Álvaro García Pascual

Personal information
- Full name: Álvaro Miguel García Pascual
- Date of birth: 21 July 2002 (age 23)
- Place of birth: Benalmádena, Spain
- Height: 1.91 m (6 ft 3 in)
- Position: Forward

Team information
- Current team: Cádiz
- Number: 23

Youth career
- 2016–2017: Atlético Benamiel
- 2017–2018: 26 de Febrero
- 2018–2019: Black Rock
- 2020–2021: Vázquez Cultural

College career
- Years: Team / Apps / (Gls)
- 2021–2022: Coastal Carolina Chanticleers / 17 / (10)
- 2023–2024: Marshall Thundering Herd / 14 / (8)

Senior career*
- Years: Team / Apps / (Gls)
- 2024–2025: Sevilla B / 27 / (8)
- 2024–2025: Sevilla / 8 / (1)
- 2025–: Cádiz / 40 / (4)

= Álvaro García Pascual =

Spanish footballer (born 2002)

Álvaro Miguel García Pascual (born 1 January 2002) is a Spanish professional footballer who plays as a forward for Cádiz CF.

==Career==
===Early career===
Born in Benalmádena, Málaga, Andalusia, García Pascual played for local sides Atlético Benamiel CF and CD 26 de Febrero before moving to the United States in 2018, with Black Rock FC. He returned to his home country in 2020, playing for the Juvenil side of CD Vázquez Cultural.

===College===
In 2021, García Pascual moved back to the US, joining Coastal Carolina University's Coastal Carolina Chanticleers, where he was named to the 2021 All-Conference USA second team and the C-USA All-Freshman Team. He was also named to the 2022 Sun Belt Conference Men's Soccer All-Sun Belt Team, before moving to Marshall University's Marshall Thundering Herd in August 2023.

García Pascual was named MVP of the 2023 Sun Belt Conference, being also the MVP of the finals.

===Sevilla===
On 4 July 2024, García Pascual joined Sevilla FC, being initially assigned to the C-team. He spent the pre-season with the reserves, and became a regular starter for the side afterwards.

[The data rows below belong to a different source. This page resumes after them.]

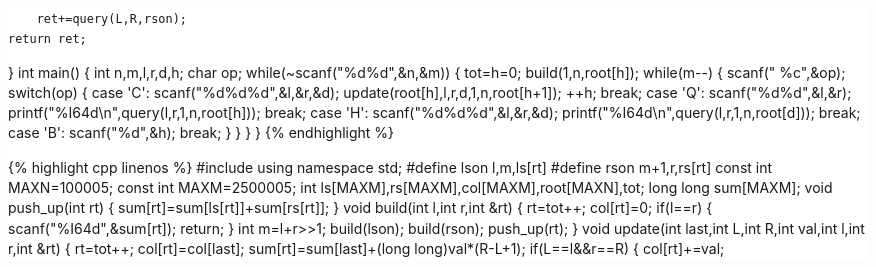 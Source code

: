         ret+=query(L,R,rson);
    return ret;
}
int main() {
    int n,m,l,r,d,h;
    char op;
    while(~scanf("%d%d",&n,&m)) {
        tot=h=0;
        build(1,n,root[h]);
        while(m--) {
            scanf(" %c",&op);
            switch(op) {
            case 'C':
                scanf("%d%d%d",&l,&r,&d);
                update(root[h],l,r,d,1,n,root[h+1]);
                ++h;
                break;
            case 'Q':
                scanf("%d%d",&l,&r);
                printf("%I64d\n",query(l,r,1,n,root[h]));
                break;
            case 'H':
                scanf("%d%d%d",&l,&r,&d);
                printf("%I64d\n",query(l,r,1,n,root[d]));
                break;
            case 'B':
                scanf("%d",&h);
                break;
            }
        }
    }
}
{% endhighlight %}

{% highlight cpp linenos %}
#include<cstdio>
using namespace std;
#define lson l,m,ls[rt]
#define rson m+1,r,rs[rt]
const int MAXN=100005;
const int MAXM=2500005;
int ls[MAXM],rs[MAXM],col[MAXM],root[MAXN],tot;
long long sum[MAXM];
void push_up(int rt) {
    sum[rt]=sum[ls[rt]]+sum[rs[rt]];
}
void build(int l,int r,int &rt) {
    rt=tot++;
    col[rt]=0;
    if(l==r) {
        scanf("%I64d",&sum[rt]);
        return;
    }
    int m=l+r>>1;
    build(lson);
    build(rson);
    push_up(rt);
}
void update(int last,int L,int R,int val,int l,int r,int &rt) {
    rt=tot++;
    col[rt]=col[last];
    sum[rt]=sum[last]+(long long)val*(R-L+1);
    if(L==l&&r==R) {
        col[rt]+=val;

Initially included in the main squad call-up after the suspension of Isaac Romero, García Pascual made his professional – and La Liga – debut on 14 December 2024, coming on as a half-time substitute for Kelechi Iheanacho a 1–0 home win over RC Celta de Vigo. He scored his first goal in the category the following 13 May, netting the winner in a 1–0 home success over UD Las Palmas.

===Cádiz===
On 4 July 2025, García Pascual signed a three-year contract with Cádiz CF in Segunda División.